There are “native” Christians who are discriminated against but have legal status. They prefer to meet in their “clubs”. Then there are foreigners who turn to embassies and consulates for support. Worst off are the “illegals”, Muslims who converted or children of mixed couples: police watch churches to stop them from entering.
Teheran (AsiaNews) – Christmas is drawing near for the very few Christians (officially 340,000) in the Islamic Republic of Iran. As in other countries in the Middle East, ancient Christian communities are discriminated against and migration is a strong temptation for those faced with the twofold impact of growing Islamism and the draw of the globalized world. Persia is the country of origin of the Magi who followed the star up to Bethlehem. Like the Three Kings of tradition, Christians in Iran could be divided into three groups, with three different ways of celebrating the nativity of Christ.
First of all, there are the “natives”, the largest in number, descendents of the ancient Christian communities, Catholic and Orthodox, with Armenian and Assyrian-Chaldean rites. It is not only about ritual: families still speak Armenian and Aramaic – these communities are cultural minorities too. Nearly all are Iranian citizens, discriminated against on legal and social levels but with legal status. They enjoy freedom of worship: Christmas in celebrated in church in Teheran and other cities. They also enjoy the right to freedom of association and gathering: their “clubs” organize Christmas bazaars (during Advent) and community Christmas feasts, concerts, and parties or they meet as families. As is the case with other Iranians, it is not easy for them to party in the streets or in restaurants because some food and drink, certain music, clothes and gestures are banned. To party in peace, the best option is to celebrate within your private circle.
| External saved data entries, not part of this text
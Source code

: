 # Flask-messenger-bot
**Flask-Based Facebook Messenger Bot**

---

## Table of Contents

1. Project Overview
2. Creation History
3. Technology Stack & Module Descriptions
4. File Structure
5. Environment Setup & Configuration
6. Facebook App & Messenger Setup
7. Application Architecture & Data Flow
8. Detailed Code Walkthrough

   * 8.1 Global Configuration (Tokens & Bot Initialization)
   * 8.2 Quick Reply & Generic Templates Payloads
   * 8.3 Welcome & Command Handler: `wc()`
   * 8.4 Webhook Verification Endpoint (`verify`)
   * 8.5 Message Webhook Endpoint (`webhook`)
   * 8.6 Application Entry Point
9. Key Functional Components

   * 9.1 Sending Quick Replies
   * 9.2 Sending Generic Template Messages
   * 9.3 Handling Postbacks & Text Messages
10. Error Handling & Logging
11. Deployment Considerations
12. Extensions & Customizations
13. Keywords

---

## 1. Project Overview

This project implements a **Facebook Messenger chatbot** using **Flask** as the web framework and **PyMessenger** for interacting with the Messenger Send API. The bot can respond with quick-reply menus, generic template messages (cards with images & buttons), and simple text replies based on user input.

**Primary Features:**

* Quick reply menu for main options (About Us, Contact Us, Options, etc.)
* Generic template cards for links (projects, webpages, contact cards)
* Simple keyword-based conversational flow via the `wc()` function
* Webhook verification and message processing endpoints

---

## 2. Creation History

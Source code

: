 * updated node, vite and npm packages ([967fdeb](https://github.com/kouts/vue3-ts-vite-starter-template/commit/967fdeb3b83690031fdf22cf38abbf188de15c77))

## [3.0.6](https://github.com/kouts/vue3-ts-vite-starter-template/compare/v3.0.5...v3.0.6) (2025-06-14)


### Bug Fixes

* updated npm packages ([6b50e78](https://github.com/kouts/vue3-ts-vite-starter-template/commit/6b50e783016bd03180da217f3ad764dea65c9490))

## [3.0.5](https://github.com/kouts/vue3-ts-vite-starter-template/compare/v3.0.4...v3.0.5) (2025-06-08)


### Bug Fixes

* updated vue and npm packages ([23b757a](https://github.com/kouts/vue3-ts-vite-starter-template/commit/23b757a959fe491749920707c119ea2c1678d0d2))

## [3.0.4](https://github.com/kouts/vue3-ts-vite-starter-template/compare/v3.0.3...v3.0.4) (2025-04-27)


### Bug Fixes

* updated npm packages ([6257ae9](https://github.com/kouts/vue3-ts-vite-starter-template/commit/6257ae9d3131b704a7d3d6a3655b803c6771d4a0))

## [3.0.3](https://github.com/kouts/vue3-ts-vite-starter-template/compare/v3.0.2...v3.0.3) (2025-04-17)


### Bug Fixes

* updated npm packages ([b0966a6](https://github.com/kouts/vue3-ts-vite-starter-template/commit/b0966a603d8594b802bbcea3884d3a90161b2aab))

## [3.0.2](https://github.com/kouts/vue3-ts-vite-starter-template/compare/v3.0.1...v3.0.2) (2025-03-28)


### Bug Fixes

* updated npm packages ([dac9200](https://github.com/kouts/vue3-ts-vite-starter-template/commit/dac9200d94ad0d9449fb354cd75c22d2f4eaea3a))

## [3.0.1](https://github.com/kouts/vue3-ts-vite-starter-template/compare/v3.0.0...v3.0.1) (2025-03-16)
Then there are the “foreigners”: Catholics, Orthodox and Protestants. There are very few non-Iranians who follow the eastern rite and a similarly small number of Iranians follow the Latin one. Mass is celebrated in the Latin rite in four churches in Teheran consecrated to the Sacred Heart of Jesus, [Our Lady of] Consolation, Abraham and Joan of Ark. The liturgy is celebrated in Farsi, Italian, English, French and Korean. There are small communities with members permanently residing in Teheran, “expats” who would be diplomats, students and businessmen in Iran for a few months or years, and at times tourists. There are close ties with embassies, including the Apostolic Nunciature, to allow for the legal existence, always precarious, of places of worship and cemeteries. Some embassies are de facto “protective powers”, somewhat like the four consulates (Italy, France, Belgium, Spain) that according to protocol should attend Christmas Mass in Bethlehem.
Then there are “illegal” Christians living in Teheran and elsewhere in Iran. They celebrate Christmas at some personal risk. They are Muslims who converted to Christianity or Christians who “repented” after formally accepting (in the case of mixed marriage) conversion to Islam, or the children of Muslim-Christian couples. Church surveillance by police serves not only to protect public order – or, to be more precise, public order includes a ban on church attendance for those who are not “legally” Christian. Especially fragile is the status of Christians that belong to Protestant communities organized into “local house churches”. Less protected from arbitrary measures and often less cautious than apostolic Churches, these “underground” communities are targeted by the regime: a few days ago, the secret police arrested between 10 and 15 members of such groups in several cities.
In the streets of Teheran, there are no Christmas decorations. “If heaven wills it, we will have a white Christmas and the most beautiful decoration, the dazzling snow in the plane trees under the sun,” a Christian from Teheran said poetically. But just as the pollution caused by man is at its worst in December and January, Christmas will probably be rather grey.
In our times, the Three Kings would have found it much harder to contemplate the starry sky in Teheran. There are several traditions about the Kings, with different cities claiming to be the place of origin of one or other. Their relics are in Cologne in Germany (which is just as well – in the Iran of the mullahs, the tomb of a Zoroastrian or a Christian does not enjoy the same inviolability as that of a Muslim). Something worth recalling is that six centuries after the Magi – before the dawn of Islam – the Sassanidian invaders swept out of Persia. They destroyed everything in the Holy Land except for the Basilica of the Nativity in Bethlehem. There, they recognized, depicted in mosaics, the Zoroastrian Magi. The mosaic of Bethlehem is no longer there but the Three Kings may still be admired in Roman catacombs and in the mosaics in Ravenna, dressed in Persian style.